■ **Task to complete**: For the records below, print the lines from the line with "- **Demographics CSV**: Breakdown" through the line with "This data can" exactly as written; include both end lines and exclude the rest.

====

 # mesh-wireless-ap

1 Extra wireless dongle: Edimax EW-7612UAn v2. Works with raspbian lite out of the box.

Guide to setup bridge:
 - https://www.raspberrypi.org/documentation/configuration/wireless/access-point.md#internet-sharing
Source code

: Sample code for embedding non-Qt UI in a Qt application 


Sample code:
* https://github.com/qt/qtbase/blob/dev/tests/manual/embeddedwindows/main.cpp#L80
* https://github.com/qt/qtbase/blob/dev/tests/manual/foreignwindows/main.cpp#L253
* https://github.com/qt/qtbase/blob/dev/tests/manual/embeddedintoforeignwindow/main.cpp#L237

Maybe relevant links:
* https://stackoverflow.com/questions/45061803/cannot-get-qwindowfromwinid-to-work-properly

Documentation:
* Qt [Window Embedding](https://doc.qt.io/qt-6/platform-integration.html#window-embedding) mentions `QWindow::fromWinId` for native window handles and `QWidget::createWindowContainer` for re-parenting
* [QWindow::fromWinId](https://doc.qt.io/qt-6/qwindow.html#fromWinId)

====

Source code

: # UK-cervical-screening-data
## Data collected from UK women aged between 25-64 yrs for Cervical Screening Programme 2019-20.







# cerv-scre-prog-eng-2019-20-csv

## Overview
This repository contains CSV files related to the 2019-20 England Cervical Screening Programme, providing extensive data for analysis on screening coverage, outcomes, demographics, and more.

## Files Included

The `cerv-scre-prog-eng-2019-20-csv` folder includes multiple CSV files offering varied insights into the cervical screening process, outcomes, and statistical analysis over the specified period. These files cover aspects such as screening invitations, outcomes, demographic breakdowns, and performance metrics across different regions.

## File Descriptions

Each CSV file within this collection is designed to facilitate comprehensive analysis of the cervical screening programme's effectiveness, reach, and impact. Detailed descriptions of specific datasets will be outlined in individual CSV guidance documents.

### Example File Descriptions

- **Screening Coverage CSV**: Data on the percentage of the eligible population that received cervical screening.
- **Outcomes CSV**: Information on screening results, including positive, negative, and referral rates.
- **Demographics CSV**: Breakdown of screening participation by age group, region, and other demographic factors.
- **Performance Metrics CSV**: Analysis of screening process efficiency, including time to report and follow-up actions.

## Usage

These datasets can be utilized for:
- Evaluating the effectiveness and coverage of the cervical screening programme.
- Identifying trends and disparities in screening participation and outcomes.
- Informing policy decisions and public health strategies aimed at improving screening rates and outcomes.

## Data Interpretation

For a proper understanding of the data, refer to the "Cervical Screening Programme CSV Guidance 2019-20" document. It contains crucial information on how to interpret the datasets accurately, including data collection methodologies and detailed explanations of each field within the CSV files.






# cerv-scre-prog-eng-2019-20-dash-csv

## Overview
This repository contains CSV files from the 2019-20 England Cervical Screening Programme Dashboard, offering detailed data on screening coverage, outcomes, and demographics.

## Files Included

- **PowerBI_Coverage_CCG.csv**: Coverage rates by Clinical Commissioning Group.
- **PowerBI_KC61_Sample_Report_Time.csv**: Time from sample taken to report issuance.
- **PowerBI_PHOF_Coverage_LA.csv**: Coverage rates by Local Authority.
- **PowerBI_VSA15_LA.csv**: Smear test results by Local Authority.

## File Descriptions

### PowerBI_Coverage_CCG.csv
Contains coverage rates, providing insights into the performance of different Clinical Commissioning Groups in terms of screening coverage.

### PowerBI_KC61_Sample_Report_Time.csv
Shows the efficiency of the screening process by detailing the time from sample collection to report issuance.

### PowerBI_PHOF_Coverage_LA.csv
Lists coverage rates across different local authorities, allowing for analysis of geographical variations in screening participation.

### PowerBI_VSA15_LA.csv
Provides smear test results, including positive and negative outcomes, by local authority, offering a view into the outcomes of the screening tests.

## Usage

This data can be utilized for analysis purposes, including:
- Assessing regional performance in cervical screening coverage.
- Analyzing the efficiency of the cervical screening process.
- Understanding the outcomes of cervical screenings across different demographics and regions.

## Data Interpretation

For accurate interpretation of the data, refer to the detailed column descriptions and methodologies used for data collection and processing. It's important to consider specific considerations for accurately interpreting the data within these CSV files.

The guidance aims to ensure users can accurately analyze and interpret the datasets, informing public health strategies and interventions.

====

■ **Result of this task**:
- **Demographics CSV**: Breakdown of screening participation by age group, region, and other demographic factors.
- **Performance Metrics CSV**: Analysis of screening process efficiency, including time to report and follow-up actions.

## Usage

These datasets can be utilized for:
- Evaluating the effectiveness and coverage of the cervical screening programme.
- Identifying trends and disparities in screening participation and outcomes.
- Informing policy decisions and public health strategies aimed at improving screening rates and outcomes.

## Data Interpretation

For a proper understanding of the data, refer to the "Cervical Screening Programme CSV Guidance 2019-20" document. It contains crucial information on how to interpret the datasets accurately, including data collection methodologies and detailed explanations of each field within the CSV files.






# cerv-scre-prog-eng-2019-20-dash-csv

## Overview
This repository contains CSV files from the 2019-20 England Cervical Screening Programme Dashboard, offering detailed data on screening coverage, outcomes, and demographics.

## Files Included

- **PowerBI_Coverage_CCG.csv**: Coverage rates by Clinical Commissioning Group.
- **PowerBI_KC61_Sample_Report_Time.csv**: Time from sample taken to report issuance.
- **PowerBI_PHOF_Coverage_LA.csv**: Coverage rates by Local Authority.
- **PowerBI_VSA15_LA.csv**: Smear test results by Local Authority.

## File Descriptions

### PowerBI_Coverage_CCG.csv
Contains coverage rates, providing insights into the performance of different Clinical Commissioning Groups in terms of screening coverage.

### PowerBI_KC61_Sample_Report_Time.csv
Shows the efficiency of the screening process by detailing the time from sample collection to report issuance.

### PowerBI_PHOF_Coverage_LA.csv
Lists coverage rates across different local authorities, allowing for analysis of geographical variations in screening participation.

### PowerBI_VSA15_LA.csv
Provides smear test results, including positive and negative outcomes, by local authority, offering a view into the outcomes of the screening tests.

## Usage

This data can be utilized for analysis purposes, including:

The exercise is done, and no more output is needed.